▶ **PROBLEM REQUIREMENTS**:
Every line in the records below between the one holding "projection produces an" and the one holding "is also to the", inclusive, is to be set down exactly; all other lines are to be left out.

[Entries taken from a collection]
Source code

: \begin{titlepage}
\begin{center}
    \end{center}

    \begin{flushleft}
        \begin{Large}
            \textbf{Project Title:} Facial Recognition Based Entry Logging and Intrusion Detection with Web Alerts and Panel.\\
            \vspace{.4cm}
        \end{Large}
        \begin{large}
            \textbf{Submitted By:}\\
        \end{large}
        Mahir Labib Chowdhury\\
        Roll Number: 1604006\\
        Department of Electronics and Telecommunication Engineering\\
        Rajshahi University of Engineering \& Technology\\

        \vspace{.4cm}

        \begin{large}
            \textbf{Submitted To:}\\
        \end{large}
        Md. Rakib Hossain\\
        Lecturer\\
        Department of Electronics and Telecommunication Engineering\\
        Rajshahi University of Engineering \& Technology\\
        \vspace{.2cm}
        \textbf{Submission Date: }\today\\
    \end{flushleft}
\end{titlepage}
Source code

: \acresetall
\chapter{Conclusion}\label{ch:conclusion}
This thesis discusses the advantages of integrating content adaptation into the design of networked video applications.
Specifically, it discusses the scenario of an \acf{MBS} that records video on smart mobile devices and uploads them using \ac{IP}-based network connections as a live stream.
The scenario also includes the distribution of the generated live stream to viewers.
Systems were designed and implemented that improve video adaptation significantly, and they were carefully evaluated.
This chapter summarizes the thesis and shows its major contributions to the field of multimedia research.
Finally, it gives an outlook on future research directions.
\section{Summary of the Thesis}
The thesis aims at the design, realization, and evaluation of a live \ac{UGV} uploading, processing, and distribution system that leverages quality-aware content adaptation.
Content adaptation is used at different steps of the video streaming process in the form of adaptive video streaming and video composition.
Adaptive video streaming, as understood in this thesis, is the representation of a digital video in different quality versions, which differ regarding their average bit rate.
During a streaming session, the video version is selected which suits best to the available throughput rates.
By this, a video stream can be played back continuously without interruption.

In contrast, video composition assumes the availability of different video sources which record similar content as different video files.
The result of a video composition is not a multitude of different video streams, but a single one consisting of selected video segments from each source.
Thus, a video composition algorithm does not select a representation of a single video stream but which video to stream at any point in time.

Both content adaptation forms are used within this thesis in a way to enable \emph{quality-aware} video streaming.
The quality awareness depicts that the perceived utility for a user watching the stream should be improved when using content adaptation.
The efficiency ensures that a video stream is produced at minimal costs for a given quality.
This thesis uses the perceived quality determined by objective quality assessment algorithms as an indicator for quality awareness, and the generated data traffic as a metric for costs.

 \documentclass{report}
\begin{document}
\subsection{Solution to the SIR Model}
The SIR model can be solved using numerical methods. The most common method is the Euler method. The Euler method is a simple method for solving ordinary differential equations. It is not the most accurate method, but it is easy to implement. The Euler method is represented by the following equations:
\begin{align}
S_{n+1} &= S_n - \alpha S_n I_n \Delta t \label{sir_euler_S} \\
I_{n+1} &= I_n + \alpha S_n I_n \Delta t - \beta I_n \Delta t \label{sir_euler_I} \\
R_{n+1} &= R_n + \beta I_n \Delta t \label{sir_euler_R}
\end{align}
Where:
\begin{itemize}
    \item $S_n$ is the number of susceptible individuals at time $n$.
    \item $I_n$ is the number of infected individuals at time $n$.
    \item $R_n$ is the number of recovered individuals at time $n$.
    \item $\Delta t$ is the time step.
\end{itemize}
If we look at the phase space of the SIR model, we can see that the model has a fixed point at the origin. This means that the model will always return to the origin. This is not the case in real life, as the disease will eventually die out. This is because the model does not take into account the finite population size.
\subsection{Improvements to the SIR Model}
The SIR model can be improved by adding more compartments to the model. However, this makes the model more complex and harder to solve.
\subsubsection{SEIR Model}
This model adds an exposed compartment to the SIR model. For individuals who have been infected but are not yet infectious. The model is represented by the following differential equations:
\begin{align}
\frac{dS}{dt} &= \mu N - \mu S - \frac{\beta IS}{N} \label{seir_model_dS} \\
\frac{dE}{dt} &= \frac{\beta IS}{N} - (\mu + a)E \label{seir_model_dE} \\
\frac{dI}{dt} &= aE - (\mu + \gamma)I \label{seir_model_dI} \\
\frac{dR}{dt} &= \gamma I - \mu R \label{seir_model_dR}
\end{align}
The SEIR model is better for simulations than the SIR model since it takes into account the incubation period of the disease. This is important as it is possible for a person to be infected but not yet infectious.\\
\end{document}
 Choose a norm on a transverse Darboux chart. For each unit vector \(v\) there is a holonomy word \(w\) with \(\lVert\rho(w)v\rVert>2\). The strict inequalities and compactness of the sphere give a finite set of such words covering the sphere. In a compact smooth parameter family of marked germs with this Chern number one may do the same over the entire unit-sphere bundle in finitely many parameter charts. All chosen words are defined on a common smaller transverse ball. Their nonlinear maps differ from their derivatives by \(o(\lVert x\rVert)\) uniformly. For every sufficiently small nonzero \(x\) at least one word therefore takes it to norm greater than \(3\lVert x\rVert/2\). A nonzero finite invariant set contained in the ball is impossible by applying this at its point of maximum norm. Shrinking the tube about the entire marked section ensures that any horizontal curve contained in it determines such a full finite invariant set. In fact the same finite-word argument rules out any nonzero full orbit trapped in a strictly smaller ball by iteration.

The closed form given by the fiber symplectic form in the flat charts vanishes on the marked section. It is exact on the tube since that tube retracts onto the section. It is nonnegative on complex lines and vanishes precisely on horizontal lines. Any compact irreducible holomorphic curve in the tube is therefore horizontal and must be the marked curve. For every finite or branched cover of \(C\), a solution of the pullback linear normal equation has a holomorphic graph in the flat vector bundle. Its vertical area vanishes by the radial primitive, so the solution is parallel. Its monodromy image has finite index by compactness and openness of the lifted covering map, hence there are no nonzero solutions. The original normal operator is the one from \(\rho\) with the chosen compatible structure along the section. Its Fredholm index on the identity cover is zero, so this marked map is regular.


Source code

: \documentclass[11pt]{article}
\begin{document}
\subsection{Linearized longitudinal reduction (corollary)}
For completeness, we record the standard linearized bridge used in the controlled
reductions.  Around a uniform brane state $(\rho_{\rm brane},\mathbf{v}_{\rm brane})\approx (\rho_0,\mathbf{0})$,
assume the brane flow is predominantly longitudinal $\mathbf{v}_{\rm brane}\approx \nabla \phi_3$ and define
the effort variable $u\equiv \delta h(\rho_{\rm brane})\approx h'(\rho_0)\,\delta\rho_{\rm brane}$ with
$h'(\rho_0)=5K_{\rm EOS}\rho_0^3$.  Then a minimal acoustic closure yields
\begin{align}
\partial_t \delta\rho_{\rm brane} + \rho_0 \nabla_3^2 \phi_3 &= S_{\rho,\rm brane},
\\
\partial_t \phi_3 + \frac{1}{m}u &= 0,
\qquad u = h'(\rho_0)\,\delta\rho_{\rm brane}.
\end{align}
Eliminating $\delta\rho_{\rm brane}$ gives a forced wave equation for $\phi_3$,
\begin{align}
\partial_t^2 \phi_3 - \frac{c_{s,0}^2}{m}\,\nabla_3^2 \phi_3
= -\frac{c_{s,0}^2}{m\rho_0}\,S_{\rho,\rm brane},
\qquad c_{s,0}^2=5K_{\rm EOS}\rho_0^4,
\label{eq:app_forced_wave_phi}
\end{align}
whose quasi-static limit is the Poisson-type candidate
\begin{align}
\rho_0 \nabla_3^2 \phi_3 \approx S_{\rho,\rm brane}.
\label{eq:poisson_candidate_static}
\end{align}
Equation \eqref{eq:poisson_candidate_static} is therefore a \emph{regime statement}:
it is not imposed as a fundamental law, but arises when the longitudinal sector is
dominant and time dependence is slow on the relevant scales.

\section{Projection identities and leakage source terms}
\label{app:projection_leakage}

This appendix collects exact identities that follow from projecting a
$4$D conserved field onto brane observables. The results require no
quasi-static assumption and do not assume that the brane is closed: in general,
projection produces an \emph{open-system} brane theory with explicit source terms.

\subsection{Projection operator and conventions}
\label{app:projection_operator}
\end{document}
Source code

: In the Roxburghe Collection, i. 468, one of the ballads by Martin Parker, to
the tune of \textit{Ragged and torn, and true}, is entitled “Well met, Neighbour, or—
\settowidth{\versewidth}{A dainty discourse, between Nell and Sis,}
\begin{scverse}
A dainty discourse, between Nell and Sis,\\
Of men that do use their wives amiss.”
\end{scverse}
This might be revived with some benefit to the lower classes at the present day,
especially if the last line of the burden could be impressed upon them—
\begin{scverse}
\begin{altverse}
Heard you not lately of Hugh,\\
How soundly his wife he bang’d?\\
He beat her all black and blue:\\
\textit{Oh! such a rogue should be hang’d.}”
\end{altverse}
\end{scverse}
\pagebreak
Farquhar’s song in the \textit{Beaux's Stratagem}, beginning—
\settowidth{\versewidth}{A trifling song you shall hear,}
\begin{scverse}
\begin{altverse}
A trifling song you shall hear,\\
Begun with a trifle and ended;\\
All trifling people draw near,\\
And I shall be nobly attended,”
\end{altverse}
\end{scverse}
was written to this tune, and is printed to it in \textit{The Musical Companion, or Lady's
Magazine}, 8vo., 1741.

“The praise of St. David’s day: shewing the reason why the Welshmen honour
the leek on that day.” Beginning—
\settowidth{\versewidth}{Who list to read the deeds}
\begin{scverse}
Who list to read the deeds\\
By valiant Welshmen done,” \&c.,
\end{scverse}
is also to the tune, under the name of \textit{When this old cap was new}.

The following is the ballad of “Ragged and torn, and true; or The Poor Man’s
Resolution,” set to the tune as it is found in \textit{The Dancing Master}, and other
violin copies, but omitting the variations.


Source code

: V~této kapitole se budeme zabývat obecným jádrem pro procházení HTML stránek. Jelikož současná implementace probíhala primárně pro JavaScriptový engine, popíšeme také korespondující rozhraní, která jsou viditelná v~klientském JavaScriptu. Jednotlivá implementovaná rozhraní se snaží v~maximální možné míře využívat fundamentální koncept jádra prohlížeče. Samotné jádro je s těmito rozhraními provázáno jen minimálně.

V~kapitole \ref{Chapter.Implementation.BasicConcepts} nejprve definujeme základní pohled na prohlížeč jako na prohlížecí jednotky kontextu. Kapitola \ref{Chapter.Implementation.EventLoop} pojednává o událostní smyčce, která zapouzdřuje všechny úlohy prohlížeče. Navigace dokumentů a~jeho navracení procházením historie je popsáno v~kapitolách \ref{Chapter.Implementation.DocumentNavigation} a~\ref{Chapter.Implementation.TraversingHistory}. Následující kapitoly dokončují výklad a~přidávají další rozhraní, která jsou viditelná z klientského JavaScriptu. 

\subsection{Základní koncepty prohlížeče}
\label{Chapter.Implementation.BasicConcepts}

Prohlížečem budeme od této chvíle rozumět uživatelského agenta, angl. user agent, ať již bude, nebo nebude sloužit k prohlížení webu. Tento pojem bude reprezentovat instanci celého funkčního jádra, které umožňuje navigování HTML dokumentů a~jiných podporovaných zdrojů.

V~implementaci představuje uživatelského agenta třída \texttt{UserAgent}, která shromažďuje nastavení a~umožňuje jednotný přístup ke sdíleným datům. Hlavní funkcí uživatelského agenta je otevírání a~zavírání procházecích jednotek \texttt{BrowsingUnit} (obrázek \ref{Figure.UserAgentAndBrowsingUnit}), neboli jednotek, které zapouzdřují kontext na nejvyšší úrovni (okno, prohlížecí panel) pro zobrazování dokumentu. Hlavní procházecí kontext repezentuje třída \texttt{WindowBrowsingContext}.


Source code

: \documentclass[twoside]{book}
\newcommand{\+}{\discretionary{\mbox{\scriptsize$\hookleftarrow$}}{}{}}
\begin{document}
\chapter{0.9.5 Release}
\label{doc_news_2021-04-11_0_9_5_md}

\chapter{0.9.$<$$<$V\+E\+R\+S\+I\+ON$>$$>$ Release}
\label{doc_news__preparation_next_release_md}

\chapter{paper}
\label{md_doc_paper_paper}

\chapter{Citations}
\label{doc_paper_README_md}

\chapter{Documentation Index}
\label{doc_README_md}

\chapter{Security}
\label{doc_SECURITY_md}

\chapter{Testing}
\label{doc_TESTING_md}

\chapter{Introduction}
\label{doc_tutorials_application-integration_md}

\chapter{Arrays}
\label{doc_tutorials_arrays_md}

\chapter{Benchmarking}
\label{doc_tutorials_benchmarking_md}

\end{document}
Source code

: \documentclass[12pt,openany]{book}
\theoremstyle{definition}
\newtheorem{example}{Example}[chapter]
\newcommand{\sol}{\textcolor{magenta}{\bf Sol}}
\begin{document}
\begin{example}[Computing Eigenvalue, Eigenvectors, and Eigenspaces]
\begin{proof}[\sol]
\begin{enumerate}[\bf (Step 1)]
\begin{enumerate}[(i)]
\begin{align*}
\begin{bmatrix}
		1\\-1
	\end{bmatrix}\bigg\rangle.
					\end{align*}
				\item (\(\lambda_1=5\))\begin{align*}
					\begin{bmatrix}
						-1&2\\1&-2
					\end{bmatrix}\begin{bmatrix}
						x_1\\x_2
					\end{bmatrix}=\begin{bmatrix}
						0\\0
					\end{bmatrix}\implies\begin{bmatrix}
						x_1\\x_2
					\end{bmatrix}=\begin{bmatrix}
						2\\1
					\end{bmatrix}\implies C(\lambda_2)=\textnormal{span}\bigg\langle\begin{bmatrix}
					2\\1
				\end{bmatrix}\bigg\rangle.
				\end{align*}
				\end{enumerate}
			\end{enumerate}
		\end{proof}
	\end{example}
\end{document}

▶ **RESULT**:
projection produces an \emph{open-system} brane theory with explicit source terms.

\subsection{Projection operator and conventions}
\label{app:projection_operator}
\end{document}
Source code

: In the Roxburghe Collection, i. 468, one of the ballads by Martin Parker, to
the tune of \textit{Ragged and torn, and true}, is entitled “Well met, Neighbour, or—
\settowidth{\versewidth}{A dainty discourse, between Nell and Sis,}
\begin{scverse}
A dainty discourse, between Nell and Sis,\\
Of men that do use their wives amiss.”
\end{scverse}
This might be revived with some benefit to the lower classes at the present day,
especially if the last line of the burden could be impressed upon them—
\begin{scverse}
\begin{altverse}
Heard you not lately of Hugh,\\
How soundly his wife he bang’d?\\
He beat her all black and blue:\\
\textit{Oh! such a rogue should be hang’d.}”
\end{altverse}
\end{scverse}
\pagebreak
Farquhar’s song in the \textit{Beaux's Stratagem}, beginning—
\settowidth{\versewidth}{A trifling song you shall hear,}
\begin{scverse}
\begin{altverse}
A trifling song you shall hear,\\
Begun with a trifle and ended;\\
All trifling people draw near,\\
And I shall be nobly attended,”
\end{altverse}
\end{scverse}
was written to this tune, and is printed to it in \textit{The Musical Companion, or Lady's
Magazine}, 8vo., 1741.

“The praise of St. David’s day: shewing the reason why the Welshmen honour
the leek on that day.” Beginning—
\settowidth{\versewidth}{Who list to read the deeds}
\begin{scverse}
Who list to read the deeds\\
By valiant Welshmen done,” \&c.,
\end{scverse}
is also to the tune, under the name of \textit{When this old cap was new}.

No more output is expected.